--- Entries supplied Enclosed Below ---

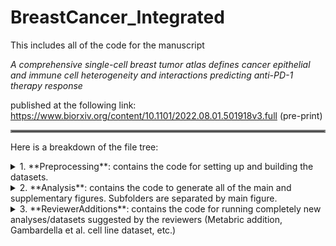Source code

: # BreastCancer_Integrated


This includes all of the code for the manuscript 

*A comprehensive single-cell breast tumor atlas defines cancer epithelial and immune cell heterogeneity and interactions predicting anti-PD-1 therapy response*

published at the following link: https://www.biorxiv.org/content/10.1101/2022.08.01.501918v3.full (pre-print)



<hr style="border:2px solid gray">


Here is a breakdown of the file tree:

<details>
<summary>1. **Preprocessing**: contains the code for setting up and building the datasets.</summary> 
    <p>
    (1) Breakdown based on **technology type** (scRNA-seq, bulk RNA-seq, RPPA).
  (2) Then broken down by **name of dataset** ("scRNA" includes subfolders for the main primary atlas and Bassez's dataset, for instance, while "bulkRNA" includes subfolders for TCGA, iSPY, etc).
    </p>
    
</details>

<details>
<summary>2. **Analysis**: contains the code to generate all of the main and supplementary figures. Subfolders are separated by main figure.</summary>
    <p>
    a. **Figure 1**: Initial ERBB2/TACSTD2 exploratory analysis and main primary atlas QC
  b. **Figure 2**: NK subset and rNK analyses
  c. **Figure 3**: ITTH score generation and downstream analyses
  d. **Figure 4**: Validation on Bassez and iSPY
    </p>
</details>

<details>
<summary>3. **ReviewerAdditions**: contains the code for running completely new analyses/datasets suggested by the reviewers (Metabric addition, Gambardella et al. cell line dataset, etc.)</summary>

</details>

--- End of Enclosed Entries supplied ---

=== Exercise requirements ===
The answer must be the data above, repeated exactly, with no pictures.

=== Solution to the exercise ===
Source code

: # BreastCancer_Integrated


This includes all of the code for the manuscript 

*A comprehensive single-cell breast tumor atlas defines cancer epithelial and immune cell heterogeneity and interactions predicting anti-PD-1 therapy response*

published at the following link: https://www.biorxiv.org/content/10.1101/2022.08.01.501918v3.full (pre-print)



<hr style="border:2px solid gray">


Here is a breakdown of the file tree:

<details>
<summary>1. **Preprocessing**: contains the code for setting up and building the datasets.</summary> 
    <p>
    (1) Breakdown based on **technology type** (scRNA-seq, bulk RNA-seq, RPPA).
  (2) Then broken down by **name of dataset** ("scRNA" includes subfolders for the main primary atlas and Bassez's dataset, for instance, while "bulkRNA" includes subfolders for TCGA, iSPY, etc).
    </p>
    
</details>

<details>
<summary>2. **Analysis**: contains the code to generate all of the main and supplementary figures. Subfolders are separated by main figure.</summary>
    <p>
    a. **Figure 1**: Initial ERBB2/TACSTD2 exploratory analysis and main primary atlas QC
  b. **Figure 2**: NK subset and rNK analyses
  c. **Figure 3**: ITTH score generation and downstream analyses
  d. **Figure 4**: Validation on Bassez and iSPY
    </p>
</details>

<details>
<summary>3. **ReviewerAdditions**: contains the code for running completely new analyses/datasets suggested by the reviewers (Metabric addition, Gambardella et al. cell line dataset, etc.)</summary>

</details>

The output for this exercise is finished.